Our mutual effort with Episcopal Journey of Hope has been for me a very satisfying team effort.  As with every aspect of life, this initiative by our mutual decision has finished its purpose for now.  I am very grateful for any and all readership and for any number of comments, including critics, as we are all in a free community of conversation.  And most especially I will always be grateful for so many kind and great leaders of the past in the Episcopal Church whose witness inspired me in leadership and spiritual courage.  May we all go forth in peace.  Thanks be the God.

Ron Reed

I have thoroughly enjoyed writing this blog.  Episcopal Journey of Hope, while recognizing the spiritual and theological realities of eschatology, has nevertheless spoken more often to the hope, or lack thereof, for the future of the Episcopal Church.  This is because our colleagues, as former leaders and containers of wisdom through a broad and deep experience in the life of the church, have believed that we had something to say that is both critical and positive about the life of the church.  We trust that our musings have fostered an interest and willingness for change so that hope may emerge and the Episcopal Church might grow in the future and be a strong witness in American Christianity.

Bob Terrill

Contributing to this blog has allowed me to clarify some of the major issues pertaining to the Episcopal Church.  I have really come to two major conclusions about the future of ECUSA.  One, we will continue to decrease in membership, consequently, for the greater part we will be a denomination of small congregations, i.e., ranging from 25 to 300 in terms of weekly attendance.  It will demand a radical change in life style.

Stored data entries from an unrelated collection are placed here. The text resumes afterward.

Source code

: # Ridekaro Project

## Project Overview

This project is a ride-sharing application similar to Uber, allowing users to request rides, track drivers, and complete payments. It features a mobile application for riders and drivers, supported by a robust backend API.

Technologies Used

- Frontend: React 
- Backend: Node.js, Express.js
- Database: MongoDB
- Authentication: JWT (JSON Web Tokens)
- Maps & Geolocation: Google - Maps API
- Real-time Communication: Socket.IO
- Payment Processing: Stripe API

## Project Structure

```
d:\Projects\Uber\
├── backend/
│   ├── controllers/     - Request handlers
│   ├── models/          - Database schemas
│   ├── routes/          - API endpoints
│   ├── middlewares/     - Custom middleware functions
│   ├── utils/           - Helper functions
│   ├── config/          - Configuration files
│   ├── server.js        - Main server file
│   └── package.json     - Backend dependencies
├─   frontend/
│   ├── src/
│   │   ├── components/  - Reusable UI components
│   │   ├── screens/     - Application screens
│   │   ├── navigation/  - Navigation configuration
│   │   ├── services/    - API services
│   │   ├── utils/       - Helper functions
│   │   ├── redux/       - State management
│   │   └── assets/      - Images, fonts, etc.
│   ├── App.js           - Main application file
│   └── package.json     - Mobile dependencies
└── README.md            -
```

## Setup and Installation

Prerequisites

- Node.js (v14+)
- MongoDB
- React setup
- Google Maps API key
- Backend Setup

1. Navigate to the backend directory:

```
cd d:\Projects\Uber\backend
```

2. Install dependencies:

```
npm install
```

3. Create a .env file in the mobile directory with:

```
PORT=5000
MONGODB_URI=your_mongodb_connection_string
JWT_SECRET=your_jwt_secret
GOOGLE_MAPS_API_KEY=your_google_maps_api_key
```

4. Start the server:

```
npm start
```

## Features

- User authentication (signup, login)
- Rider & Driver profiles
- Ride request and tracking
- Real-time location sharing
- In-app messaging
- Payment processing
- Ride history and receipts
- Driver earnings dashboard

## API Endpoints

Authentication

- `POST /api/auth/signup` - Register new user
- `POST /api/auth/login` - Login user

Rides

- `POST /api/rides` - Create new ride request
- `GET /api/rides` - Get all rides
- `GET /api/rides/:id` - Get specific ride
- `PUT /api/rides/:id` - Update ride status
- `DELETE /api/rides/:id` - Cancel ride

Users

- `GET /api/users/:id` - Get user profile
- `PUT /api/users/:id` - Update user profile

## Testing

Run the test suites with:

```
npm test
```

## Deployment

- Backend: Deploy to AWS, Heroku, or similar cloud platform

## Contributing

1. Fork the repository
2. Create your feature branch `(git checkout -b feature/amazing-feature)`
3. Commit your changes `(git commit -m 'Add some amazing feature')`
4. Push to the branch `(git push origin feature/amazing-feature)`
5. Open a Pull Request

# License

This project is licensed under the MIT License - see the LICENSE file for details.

Two, I fear that progressive Episcopal theology is really grounded on the Romanticism of Jean-Jacques Rousseau's world vision.  We have fallen into the tendency of modern and postmodern intellectuals elitists to emphasize ideas such as subjectivity and spirit and reduce theology to the transcendental history of subjective spirit.  It is a progressive liberal theological homogenization where the passionate love of humanity blends all ideas of tolerance, duty and truth into a vague oneness.  Consequently, we attempt to feed our community on liturgical practices and a humanitarian ethics of social progress.  In other words, we are becoming a community of liturgical practitioners without a sacramental or evangelical theology.  These are the final thoughts of an Anglo Catholic scholastic.

A. William McVey

Saturday, January 18, 2014


 Pogo and Common Sense in an Age of Skepticism

 

            I suggest that today we are living in an age of skepticism because we have such high hopes for the future; yet at the same time we have such great fear and skepticism. When we have the combination of great hopes and fear, then we enter into a state of skepticism. We have become a people who  live with expectations of continuous economic growth in personal income. We have been told that we are able to achieve the American Dream. We have been defined by our consumer hopes of comfort and various levels of affluence. We have become a people of risk takers who look at the future with little concern for failure. We have been taught by teachers and preachers to believe in our own abilities to achieve in a land of hope.

            However, this secular-driven hope over the past few years has begun to appear somewhat tenuous.  An election came and the streets were filled with hope again. This time the hope was placed in a new type of political system. But since those celebration days, the world’s economic and terrorist dilemmas continue to cast a veil of skepticism over the world. The Western hope of material ease and progress has been challenged. These new days of anxiety fueled by a culture of skepticism are now being experienced by wealthy nations as well as the emerging poor nations. We are struggling to rekindle our hope, and we turn to political rhetoric comprised of convoluted logic presented by media commentators, clerical and academic skeptics.

            .

             A real problem exists when we simply believe in a hard driven postmodern rational mind. We must, therefore, not see hope as a mere wish for the gift of a hopeful future based on a solely rational mind. In the spiritual and moral life, hope is a cardinal virtue, and it is also a habit of the soul and an action. Dante wrote that on the entrance to hell it is written, “Abandon all hope, ye who enter herein.” What does it mean to abandon all hope? It means that we have lost all sense of action. When we lose hope, we are unable to move; we are unable to become. The root cause of depression and anxiety is the loss of hope, and we have entered into a type of hell of skepticism.  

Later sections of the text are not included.